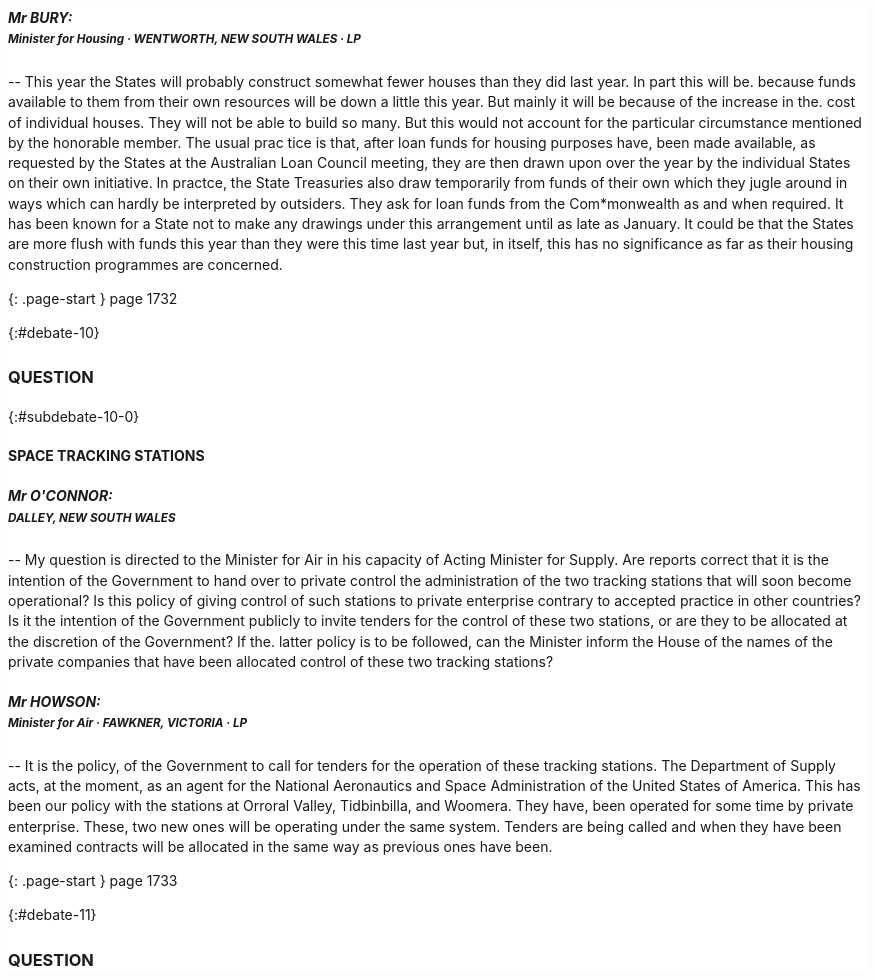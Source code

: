 ##### Mr BURY:<br><small class="text-muted">Minister for Housing &middot; WENTWORTH, NEW SOUTH WALES &middot; LP</small>

-- This year the States will probably construct somewhat fewer houses than they did last year. In part this will be. because funds available to them from their own resources will be down a little this year. But mainly it will be because of the increase in the. cost of individual houses. They will not be able to build so many. But this would not account for the particular circumstance mentioned by the honorable member. The usual prac tice is that, after loan funds for housing purposes have, been made available, as requested by the States at the Australian Loan Council meeting, they are then drawn upon over the year by the individual States on their own initiative. In practce, the State Treasuries also draw temporarily from funds of their own which they jugle around in ways which can hardly be interpreted by outsiders. They ask for loan funds from the Com*monwealth as and when required. It has been known for a State not to make any drawings under this arrangement until as late as January. It could be that the States are more flush with funds this year than they were this time last year but, in itself, this has no significance as far as their housing construction programmes are concerned. 

{: .page-start }
page 1732

{:#debate-10}
### QUESTION

{:#subdebate-10-0}
#### SPACE TRACKING STATIONS

##### Mr O'CONNOR:<br><small class="text-muted">DALLEY, NEW SOUTH WALES</small>

-- My question is directed to the Minister for Air in his capacity of Acting Minister for Supply. Are reports correct that it is the intention of the Government to hand over to private control the  administration of the two tracking stations that will soon become operational? Is this policy of giving control of such stations to private enterprise contrary to accepted practice in other countries? Is it the intention of the Government publicly to invite tenders for the control of these two stations, or are they to be allocated at the discretion of the Government? If the. latter policy is to be followed, can the Minister inform the House of the names of the private companies that have been allocated control of these two tracking stations? 

##### Mr HOWSON:<br><small class="text-muted">Minister for Air &middot; FAWKNER, VICTORIA &middot; LP</small>

-- It is the policy, of the Government to call for tenders for the operation of these tracking stations. The Department of Supply acts, at the moment, as an agent for the National Aeronautics and Space Administration of the United States of America. This has been our policy with the stations at Orroral Valley, Tidbinbilla, and Woomera. They have, been operated for some time by private enterprise. These, two new ones will be operating under the same system. Tenders are being called and when they have been examined contracts will be allocated in the same way as previous ones have been. 

{: .page-start }
page 1733

{:#debate-11}
### QUESTION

- - - - -

#### WHAT TO PRODUCE
An exact copy is needed of only the lines from the top of the material through the line with "WALES &middot; LP</small>"; no pictures belong in it.

#### ANSWER BOX
Source code

: ##### Mr BURY:<br><small class="text-muted">Minister for Housing &middot; WENTWORTH, NEW SOUTH WALES &middot; LP</small>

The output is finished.